_Problem description_. Please copy the data below exactly; none of the pictures in it belong in the copy.

◇ ◇ ◇ ◇ ◇

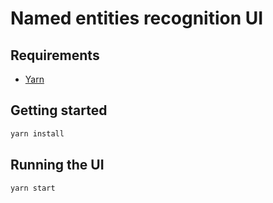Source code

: # Named entities recognition UI

## Requirements

- [Yarn](https://yarnpkg.com/)

## Getting started

```bash
yarn install
```

## Running the UI

```bash
yarn start
```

◇ ◇ ◇ ◇ ◇

_Exercise solution_.
Source code

: # Named entities recognition UI

## Requirements

- [Yarn](https://yarnpkg.com/)

## Getting started

```bash
yarn install
```

## Running the UI

```bash
yarn start
```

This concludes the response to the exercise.